Every week, I hear about a new secure software designed to protect your privacy, thwart the NSA/GCHQ and save kittens. Most of the time, though, they're started by people that are very enthusiastic yet unskilled.
They tend to concentrate directly on choosing algorithms and writing code, instead of stepping back and thinking a bit about what they want to develop.
Sure, they probably spent some time saying things like:
- that piece of data should absolutely be encrypted
- users will all have key pairs to authenticate themselves
- we should use AES, that's the safest choice (what are theses "modes" you're talking about?)
That is not how you design a protocol. That is not how you design a software using encryption. And that is not how you will design the next secure distributed social network.
To design your system, you need three things:
- a good threat model
- theoretical tools addressing the threats
- algorithms implementing these theoretical tools
As you see, most of the projects only have the third item, and that's insufficient to design a correct system. If you don't have a good threat model, you don't have a good mental model of your users and attackers, their means and their objectives. If you don't have the theoretical tools, you will try to shoehorn your favorite algorithm on the problem without knowing if it really fits (example: using hash algorithms to store passwords :p).
So, in this post, I'll provide those (simplified) theoretical definitions. You will probably recognize some of them.
High level view
First, you need to forget notions like "privacy", use any of these terms to describe the properties you want to achieve:
- authentication: you can recognize which entity you are communicating with
- authorization: the entity cannot get access to data it has no permission on (note that it is different from authentication)
- confidentiality: the data should not be readable by an entity that has no permission on it (it can be protected by crypto, but also by policies in the code)

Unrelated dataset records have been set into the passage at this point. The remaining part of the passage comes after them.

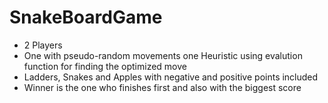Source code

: # SnakeBoardGame

- 2 Players
- One with pseudo-random movements one Heuristic using evalution function for finding the optimized move
- Ladders, Snakes and Apples with negative and positive points included
- Winner is the one who finishes first and also with the biggest score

- integrity: unauthorized modification of the data can be detected and marked as invalid
- non repudiation: an entity cannot deny it has executed an action
- deniability: an entity _can_ deny it has executed an action
Ok, now that we have some basic properties, let's apply them: think for a long time about the actors of the system (users, malicious users, admins, sysadmins, random attacker on the network, etc), what authorizations they have, what they should not get access to, what data moves on the network and between whom.
You should now have a very basic threat model and a rough overview of your system or protocol: you know what part of the network communications should be confidential, you know where you would need to authenticate.
You will now need some ideas about the type of attacks that could happen to your system, because you probably did not think of everything. Separate your systems in logical parts (like "client", and "server", etc), observe them, and observe how they communicate.
Here are some security properties that will be useful when you will try to choose algorithms later:
- Random oracle: a system that answers deterministically every question with a random answer from its answer space. You cannot predict what it will answer, but if you send the same question twice, it will answer the same both times.
- Perfect secrecy: for any two plaintext messages of same size, an attacker cannot distinguish which plaintext maps to which ciphertext. Basically, the adversary learns nothing from the ciphertext only.
- Semantic security: same thing as perfect secrecy, except what the adversary learns on the plaintext is negligible. example: One Time Pad
those properties can be tested by creating a "game", where the attacker tries to guess information on the data:
- IND-CPA (indistinguishability under the chosen plaintext attack) test: the adversary can generate as many ciphertexts as he wants. Then, he chooses two messages m0 and m1 of same length, those messages are encrypted, and one of the ciphertexts is sent back to him. The adversary should not be able to guess which message was used to generate that ciphertext (note that this is just one way of testing for CPA, there are many other schemes, some with stronger properties)
- IND-CCA (indistinguishability under the chosen ciphertext attack): the attacker can get the decryption of arbitrary ciphertexts, but should not, from this, be able to decrypt any other ciphertext.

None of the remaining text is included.